Repetition codes reality
The Symposium ended with Mikhail Iampolski’s exposition on the significance of the insignificant. Living in a world where images and words are constantly being repeated and codified, Iampolski analyzed what this repetition means in regard to memory, oblivion, and ideology. There is an extraordinary importance of the insignificant which allows us to relate differently to both memory and oblivion. In terms of images, totalitarian regimes are the most efficient as well as they are more sensible to the production of codes. The more something is repeated, the more it becomes real, or as Iampolski proposed, it is “instaured”. The repetition, in its homogeneity, is a “plan de consistence”, a term taken from Gilles Deleuze, but it can be shaken through an event, that is, something surprising and accidental that happens in its insignificance. The eventness of an insignificance, helps us to memorize a certain time and space, whereas the homogeneity is forgotten in that context of the event. An event does not mean a special and grandiose effect that affects us and thus allows us to remember. Rather, it is the insignificant happening that disturbs the homogeneity that allows memory. An event is what changes something, no matter how little, for us and our view, and thus has an impact as meaning. Parting from this, we should consider the way Deleuze defines “concept” in that it has heterogeneous components making it inseparable within itself and from itself, that is, it is “something which shows its face”, and through this, it gives you the feeling of a possible wor(l)d.
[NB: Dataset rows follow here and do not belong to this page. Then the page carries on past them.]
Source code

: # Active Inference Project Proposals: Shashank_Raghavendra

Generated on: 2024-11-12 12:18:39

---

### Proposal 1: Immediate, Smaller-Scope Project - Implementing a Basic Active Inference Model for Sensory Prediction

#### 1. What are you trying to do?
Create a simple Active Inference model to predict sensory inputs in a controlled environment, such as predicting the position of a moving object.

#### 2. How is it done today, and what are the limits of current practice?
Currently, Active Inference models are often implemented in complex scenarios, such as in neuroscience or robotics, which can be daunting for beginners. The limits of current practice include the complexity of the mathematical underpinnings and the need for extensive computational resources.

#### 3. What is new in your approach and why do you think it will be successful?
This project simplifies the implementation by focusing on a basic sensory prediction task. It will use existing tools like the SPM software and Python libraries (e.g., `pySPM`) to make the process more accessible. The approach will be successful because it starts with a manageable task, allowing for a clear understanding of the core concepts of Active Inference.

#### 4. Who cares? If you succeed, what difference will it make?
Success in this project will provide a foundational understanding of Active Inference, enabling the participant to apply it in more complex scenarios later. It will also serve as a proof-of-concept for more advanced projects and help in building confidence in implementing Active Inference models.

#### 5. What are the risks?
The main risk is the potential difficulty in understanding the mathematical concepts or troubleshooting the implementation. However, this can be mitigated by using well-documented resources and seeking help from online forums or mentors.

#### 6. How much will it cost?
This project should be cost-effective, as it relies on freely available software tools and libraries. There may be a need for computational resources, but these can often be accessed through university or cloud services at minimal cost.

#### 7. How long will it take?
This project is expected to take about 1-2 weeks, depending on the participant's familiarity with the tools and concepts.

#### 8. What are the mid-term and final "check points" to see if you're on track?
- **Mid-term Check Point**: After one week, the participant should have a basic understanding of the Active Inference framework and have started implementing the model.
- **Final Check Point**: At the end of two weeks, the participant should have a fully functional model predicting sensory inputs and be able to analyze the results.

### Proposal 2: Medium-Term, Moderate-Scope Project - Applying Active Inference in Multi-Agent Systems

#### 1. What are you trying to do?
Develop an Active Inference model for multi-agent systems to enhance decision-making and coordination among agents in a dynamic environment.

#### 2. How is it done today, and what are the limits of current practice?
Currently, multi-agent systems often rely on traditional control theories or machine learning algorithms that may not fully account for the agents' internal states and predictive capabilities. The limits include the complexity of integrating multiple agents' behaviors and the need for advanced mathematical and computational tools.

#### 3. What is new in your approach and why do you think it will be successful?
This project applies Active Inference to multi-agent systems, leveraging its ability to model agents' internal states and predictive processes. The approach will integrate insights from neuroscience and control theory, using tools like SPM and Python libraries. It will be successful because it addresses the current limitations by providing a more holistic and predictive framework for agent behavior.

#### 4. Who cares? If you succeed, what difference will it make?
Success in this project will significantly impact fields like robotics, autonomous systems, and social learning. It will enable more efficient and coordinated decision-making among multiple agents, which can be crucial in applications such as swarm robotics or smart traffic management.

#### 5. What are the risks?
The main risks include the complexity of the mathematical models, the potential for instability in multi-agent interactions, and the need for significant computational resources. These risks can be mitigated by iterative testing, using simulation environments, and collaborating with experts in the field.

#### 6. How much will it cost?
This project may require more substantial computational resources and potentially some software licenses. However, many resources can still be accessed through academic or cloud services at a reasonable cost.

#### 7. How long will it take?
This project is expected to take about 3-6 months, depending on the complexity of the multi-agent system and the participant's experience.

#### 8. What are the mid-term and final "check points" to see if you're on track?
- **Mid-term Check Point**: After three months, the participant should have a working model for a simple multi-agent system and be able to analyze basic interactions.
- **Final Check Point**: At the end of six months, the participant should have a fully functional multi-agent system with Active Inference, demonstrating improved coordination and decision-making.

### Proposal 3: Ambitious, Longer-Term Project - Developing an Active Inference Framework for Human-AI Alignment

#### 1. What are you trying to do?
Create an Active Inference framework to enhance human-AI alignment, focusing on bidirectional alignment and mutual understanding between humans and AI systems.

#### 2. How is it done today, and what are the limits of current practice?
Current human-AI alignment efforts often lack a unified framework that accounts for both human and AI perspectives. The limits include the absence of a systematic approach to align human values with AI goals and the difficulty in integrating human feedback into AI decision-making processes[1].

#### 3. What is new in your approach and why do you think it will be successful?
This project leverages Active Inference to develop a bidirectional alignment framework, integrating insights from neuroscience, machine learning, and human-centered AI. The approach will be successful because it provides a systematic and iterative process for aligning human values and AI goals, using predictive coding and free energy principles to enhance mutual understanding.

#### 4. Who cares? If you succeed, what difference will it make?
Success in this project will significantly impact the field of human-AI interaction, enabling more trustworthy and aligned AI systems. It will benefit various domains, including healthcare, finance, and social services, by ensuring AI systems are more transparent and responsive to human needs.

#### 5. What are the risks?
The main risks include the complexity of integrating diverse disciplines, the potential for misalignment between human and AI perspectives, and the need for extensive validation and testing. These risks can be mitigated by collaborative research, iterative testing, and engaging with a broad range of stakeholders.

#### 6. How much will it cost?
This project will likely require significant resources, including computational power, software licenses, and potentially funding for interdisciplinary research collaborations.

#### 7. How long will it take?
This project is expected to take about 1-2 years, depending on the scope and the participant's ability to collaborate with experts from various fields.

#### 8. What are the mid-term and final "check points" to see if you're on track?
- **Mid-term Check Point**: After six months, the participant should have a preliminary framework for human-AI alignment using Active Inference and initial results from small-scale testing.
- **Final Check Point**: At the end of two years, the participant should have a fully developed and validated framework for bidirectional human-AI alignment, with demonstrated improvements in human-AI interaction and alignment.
As soon as we are dealing with codified material, ideology does not play an important role. All that is codified is amalgamated, and thus one thing is easily transformed into or replaced by another. The event of meaning, that is, the significant insignificance, is in this sense an event of the destruction of codification, of this plan de consistence.
With tired, yet content, eyes and smiles that will un-forget the three first days of December 2021 filled with many themes and topics to be further thought and reflected upon, the Symposium closed a winter afternoon at CBEES, Södertörns University.